WHAT YOU SHOULD DO: Copy out each line from the material where the word "maintaining" is found.
START SOURCE DATA
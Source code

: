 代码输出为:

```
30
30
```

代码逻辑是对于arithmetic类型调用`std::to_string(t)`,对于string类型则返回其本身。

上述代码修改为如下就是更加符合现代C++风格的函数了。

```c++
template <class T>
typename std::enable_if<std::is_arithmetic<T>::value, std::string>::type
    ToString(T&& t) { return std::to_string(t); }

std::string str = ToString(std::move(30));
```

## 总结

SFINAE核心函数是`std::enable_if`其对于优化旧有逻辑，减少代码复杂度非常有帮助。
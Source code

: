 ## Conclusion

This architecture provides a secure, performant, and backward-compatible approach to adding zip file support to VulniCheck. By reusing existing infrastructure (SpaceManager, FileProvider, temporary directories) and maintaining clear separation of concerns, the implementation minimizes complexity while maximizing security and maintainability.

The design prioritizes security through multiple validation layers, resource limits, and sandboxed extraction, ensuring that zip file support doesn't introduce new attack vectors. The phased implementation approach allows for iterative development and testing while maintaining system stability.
END SOURCE DATA
SOLUTION TO THE PROBLEM:
This architecture provides a secure, performant, and backward-compatible approach to adding zip file support to VulniCheck. By reusing existing infrastructure (SpaceManager, FileProvider, temporary directories) and maintaining clear separation of concerns, the implementation minimizes complexity while maximizing security and maintainability.
The design prioritizes security through multiple validation layers, resource limits, and sandboxed extraction, ensuring that zip file support doesn't introduce new attack vectors. The phased implementation approach allows for iterative development and testing while maintaining system stability.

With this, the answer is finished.